Everything in the listing below from the line containing "- [MIT 6.824" through the line containing "same for Reduce()." must be repeated exactly; the remaining lines are not wanted.
Data to process section start
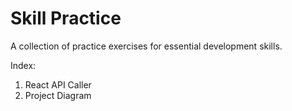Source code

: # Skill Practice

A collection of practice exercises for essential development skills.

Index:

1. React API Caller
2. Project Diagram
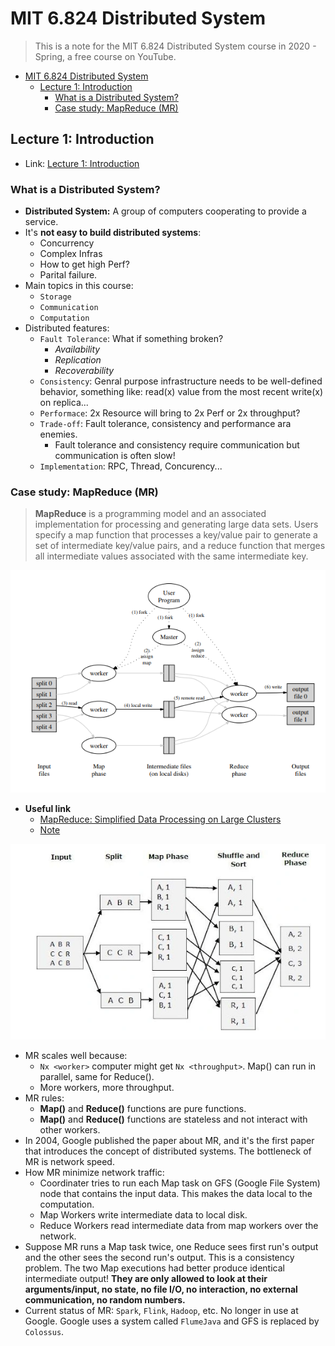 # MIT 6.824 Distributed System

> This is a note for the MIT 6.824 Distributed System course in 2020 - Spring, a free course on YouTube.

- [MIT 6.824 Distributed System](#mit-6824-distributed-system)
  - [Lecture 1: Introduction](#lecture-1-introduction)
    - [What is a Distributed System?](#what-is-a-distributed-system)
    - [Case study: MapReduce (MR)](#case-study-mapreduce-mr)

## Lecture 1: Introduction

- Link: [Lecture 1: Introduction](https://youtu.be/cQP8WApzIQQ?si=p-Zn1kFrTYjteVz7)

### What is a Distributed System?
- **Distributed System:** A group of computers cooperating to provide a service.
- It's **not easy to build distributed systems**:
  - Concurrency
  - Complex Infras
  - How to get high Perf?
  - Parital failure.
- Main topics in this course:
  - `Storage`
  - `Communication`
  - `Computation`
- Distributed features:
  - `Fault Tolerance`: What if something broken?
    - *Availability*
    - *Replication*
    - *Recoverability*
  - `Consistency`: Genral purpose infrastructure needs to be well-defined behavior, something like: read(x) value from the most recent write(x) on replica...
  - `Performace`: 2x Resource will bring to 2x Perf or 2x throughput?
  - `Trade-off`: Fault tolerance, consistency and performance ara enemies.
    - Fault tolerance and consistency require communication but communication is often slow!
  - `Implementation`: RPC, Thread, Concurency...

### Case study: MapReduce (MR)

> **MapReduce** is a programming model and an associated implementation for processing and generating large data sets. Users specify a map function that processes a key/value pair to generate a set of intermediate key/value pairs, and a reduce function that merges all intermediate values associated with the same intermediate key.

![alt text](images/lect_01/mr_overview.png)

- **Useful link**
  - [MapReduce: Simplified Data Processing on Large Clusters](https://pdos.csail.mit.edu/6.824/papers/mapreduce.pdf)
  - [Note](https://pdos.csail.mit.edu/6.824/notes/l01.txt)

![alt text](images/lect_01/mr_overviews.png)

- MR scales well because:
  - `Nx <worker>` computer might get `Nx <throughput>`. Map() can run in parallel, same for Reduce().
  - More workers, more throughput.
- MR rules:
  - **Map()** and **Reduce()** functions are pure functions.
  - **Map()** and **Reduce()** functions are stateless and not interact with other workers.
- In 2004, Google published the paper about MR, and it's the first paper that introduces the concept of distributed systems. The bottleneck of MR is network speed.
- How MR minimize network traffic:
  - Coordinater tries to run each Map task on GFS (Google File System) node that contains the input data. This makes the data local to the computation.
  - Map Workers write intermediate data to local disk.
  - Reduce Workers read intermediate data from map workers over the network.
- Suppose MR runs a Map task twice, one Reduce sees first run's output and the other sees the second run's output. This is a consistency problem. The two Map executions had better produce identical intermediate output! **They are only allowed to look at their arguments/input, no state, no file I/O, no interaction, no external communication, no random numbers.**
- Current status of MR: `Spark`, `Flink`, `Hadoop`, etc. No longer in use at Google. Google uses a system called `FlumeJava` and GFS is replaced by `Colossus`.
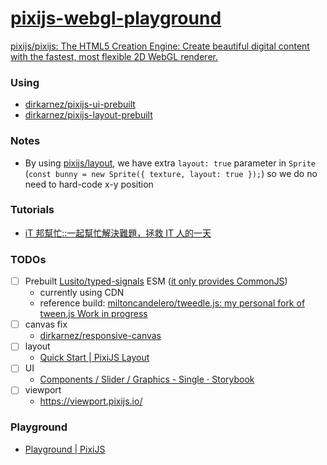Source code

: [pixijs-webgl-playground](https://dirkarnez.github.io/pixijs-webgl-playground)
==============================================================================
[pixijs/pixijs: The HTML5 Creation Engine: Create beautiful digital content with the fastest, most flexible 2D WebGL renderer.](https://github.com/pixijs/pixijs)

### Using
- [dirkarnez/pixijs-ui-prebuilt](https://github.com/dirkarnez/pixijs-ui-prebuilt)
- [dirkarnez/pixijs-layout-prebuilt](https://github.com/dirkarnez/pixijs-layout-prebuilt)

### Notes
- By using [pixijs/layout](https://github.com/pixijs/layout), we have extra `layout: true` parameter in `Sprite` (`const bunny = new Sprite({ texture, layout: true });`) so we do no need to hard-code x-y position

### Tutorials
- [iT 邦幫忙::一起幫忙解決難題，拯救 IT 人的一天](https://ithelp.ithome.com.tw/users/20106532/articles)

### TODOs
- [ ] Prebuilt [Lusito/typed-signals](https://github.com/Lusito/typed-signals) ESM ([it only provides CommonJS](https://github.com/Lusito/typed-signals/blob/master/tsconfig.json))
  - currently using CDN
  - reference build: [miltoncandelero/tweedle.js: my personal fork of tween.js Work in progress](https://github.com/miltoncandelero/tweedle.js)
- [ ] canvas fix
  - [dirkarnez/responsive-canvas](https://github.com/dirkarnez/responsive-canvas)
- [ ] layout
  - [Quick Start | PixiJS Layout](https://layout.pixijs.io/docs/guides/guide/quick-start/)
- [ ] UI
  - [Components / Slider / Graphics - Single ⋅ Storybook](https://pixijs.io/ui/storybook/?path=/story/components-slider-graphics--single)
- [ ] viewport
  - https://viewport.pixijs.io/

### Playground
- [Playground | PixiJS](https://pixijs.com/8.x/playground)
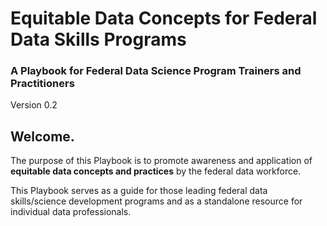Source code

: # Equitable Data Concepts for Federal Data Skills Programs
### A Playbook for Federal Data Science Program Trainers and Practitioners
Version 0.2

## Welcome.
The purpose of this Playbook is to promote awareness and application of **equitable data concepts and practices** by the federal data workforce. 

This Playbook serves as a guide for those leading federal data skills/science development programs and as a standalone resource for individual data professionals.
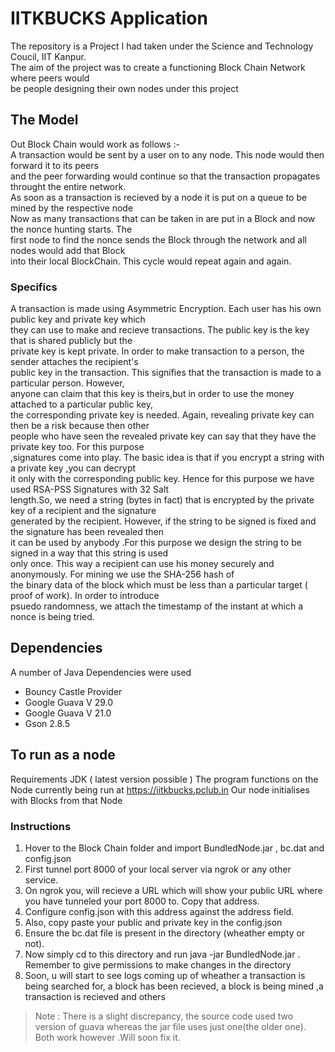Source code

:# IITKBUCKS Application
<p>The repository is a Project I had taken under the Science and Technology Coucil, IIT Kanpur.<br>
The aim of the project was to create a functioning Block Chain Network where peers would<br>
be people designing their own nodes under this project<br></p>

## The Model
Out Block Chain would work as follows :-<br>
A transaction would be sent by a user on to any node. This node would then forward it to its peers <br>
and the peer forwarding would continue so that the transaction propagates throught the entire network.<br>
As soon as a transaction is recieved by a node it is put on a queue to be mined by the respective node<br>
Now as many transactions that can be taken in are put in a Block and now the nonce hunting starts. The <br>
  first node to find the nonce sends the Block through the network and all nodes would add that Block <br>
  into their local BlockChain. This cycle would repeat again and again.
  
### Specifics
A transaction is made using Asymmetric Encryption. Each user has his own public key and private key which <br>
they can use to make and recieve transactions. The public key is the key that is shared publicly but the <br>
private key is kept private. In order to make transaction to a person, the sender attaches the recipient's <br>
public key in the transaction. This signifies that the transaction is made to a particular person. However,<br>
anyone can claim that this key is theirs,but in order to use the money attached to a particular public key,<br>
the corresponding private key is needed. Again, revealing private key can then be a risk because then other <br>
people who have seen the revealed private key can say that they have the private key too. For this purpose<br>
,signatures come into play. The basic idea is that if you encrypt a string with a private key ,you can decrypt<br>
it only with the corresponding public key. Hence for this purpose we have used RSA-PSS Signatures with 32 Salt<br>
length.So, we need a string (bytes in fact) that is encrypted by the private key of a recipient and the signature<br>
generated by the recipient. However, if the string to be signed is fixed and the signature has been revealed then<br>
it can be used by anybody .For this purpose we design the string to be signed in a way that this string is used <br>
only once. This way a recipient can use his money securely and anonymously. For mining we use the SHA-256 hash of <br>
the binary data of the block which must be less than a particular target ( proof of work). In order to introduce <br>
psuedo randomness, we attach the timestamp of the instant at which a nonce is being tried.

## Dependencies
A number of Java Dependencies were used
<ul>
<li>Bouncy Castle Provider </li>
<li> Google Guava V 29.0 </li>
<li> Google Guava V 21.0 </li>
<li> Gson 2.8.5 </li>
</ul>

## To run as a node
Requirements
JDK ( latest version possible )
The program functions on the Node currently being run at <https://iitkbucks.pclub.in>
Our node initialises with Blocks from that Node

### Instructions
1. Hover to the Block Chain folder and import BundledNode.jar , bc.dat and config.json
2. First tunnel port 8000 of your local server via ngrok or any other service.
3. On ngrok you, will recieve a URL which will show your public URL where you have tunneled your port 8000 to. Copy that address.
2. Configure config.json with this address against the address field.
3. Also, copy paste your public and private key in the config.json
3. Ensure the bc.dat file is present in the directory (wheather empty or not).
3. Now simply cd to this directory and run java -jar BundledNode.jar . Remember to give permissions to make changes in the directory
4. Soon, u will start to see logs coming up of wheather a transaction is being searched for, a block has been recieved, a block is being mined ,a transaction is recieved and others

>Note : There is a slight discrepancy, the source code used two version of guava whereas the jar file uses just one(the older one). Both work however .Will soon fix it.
Data to process section end
Data to process section start
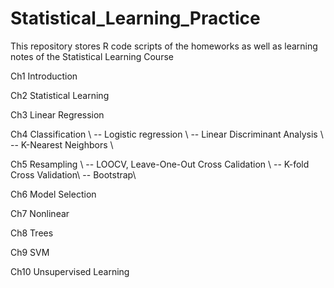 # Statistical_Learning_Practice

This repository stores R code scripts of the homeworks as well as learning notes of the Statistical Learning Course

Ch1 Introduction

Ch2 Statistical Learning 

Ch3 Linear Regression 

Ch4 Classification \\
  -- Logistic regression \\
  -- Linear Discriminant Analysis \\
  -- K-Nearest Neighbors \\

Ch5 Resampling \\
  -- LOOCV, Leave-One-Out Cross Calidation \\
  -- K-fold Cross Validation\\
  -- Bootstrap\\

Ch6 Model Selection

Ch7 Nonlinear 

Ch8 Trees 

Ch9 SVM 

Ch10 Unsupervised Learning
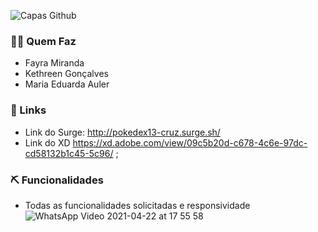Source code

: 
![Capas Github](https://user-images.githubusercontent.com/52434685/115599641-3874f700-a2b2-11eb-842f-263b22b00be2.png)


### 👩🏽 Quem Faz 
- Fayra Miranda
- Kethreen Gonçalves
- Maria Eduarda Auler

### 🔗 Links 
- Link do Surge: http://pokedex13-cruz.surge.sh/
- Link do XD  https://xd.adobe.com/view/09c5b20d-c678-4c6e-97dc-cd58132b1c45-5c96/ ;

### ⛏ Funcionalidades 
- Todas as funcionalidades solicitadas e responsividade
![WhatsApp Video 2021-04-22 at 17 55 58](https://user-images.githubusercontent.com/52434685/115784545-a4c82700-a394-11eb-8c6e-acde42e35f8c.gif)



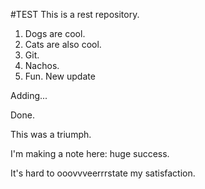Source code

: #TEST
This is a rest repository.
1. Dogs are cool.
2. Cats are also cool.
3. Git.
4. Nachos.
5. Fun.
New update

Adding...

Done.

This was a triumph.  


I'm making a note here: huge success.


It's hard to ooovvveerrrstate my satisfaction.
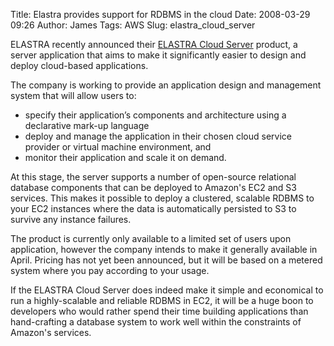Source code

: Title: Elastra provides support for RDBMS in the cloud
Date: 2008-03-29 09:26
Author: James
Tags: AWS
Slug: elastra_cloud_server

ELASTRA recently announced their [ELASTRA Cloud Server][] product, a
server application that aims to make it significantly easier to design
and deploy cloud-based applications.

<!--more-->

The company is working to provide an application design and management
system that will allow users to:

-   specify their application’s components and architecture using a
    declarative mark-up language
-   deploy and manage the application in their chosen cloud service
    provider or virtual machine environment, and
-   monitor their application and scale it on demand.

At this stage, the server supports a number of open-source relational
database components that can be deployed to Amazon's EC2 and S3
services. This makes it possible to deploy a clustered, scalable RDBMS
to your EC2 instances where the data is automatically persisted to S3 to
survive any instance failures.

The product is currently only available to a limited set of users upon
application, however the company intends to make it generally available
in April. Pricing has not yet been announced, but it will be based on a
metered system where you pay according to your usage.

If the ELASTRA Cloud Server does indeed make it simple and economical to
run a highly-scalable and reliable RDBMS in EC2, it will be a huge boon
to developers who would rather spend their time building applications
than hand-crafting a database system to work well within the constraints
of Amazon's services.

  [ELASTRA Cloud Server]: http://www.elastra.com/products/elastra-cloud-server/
Data to process section end
Result of the task -
- [MIT 6.824 Distributed System](#mit-6824-distributed-system)
  - [Lecture 1: Introduction](#lecture-1-introduction)
    - [What is a Distributed System?](#what-is-a-distributed-system)
    - [Case study: MapReduce (MR)](#case-study-mapreduce-mr)

## Lecture 1: Introduction

- Link: [Lecture 1: Introduction](https://youtu.be/cQP8WApzIQQ?si=p-Zn1kFrTYjteVz7)

### What is a Distributed System?
- **Distributed System:** A group of computers cooperating to provide a service.
- It's **not easy to build distributed systems**:
  - Concurrency
  - Complex Infras
  - How to get high Perf?
  - Parital failure.
- Main topics in this course:
  - `Storage`
  - `Communication`
  - `Computation`
- Distributed features:
  - `Fault Tolerance`: What if something broken?
    - *Availability*
    - *Replication*
    - *Recoverability*
  - `Consistency`: Genral purpose infrastructure needs to be well-defined behavior, something like: read(x) value from the most recent write(x) on replica...
  - `Performace`: 2x Resource will bring to 2x Perf or 2x throughput?
  - `Trade-off`: Fault tolerance, consistency and performance ara enemies.
    - Fault tolerance and consistency require communication but communication is often slow!
  - `Implementation`: RPC, Thread, Concurency...

### Case study: MapReduce (MR)

> **MapReduce** is a programming model and an associated implementation for processing and generating large data sets. Users specify a map function that processes a key/value pair to generate a set of intermediate key/value pairs, and a reduce function that merges all intermediate values associated with the same intermediate key.

![alt text](images/lect_01/mr_overview.png)

- **Useful link**
  - [MapReduce: Simplified Data Processing on Large Clusters](https://pdos.csail.mit.edu/6.824/papers/mapreduce.pdf)
  - [Note](https://pdos.csail.mit.edu/6.824/notes/l01.txt)

![alt text](images/lect_01/mr_overviews.png)

- MR scales well because:
  - `Nx <worker>` computer might get `Nx <throughput>`. Map() can run in parallel, same for Reduce().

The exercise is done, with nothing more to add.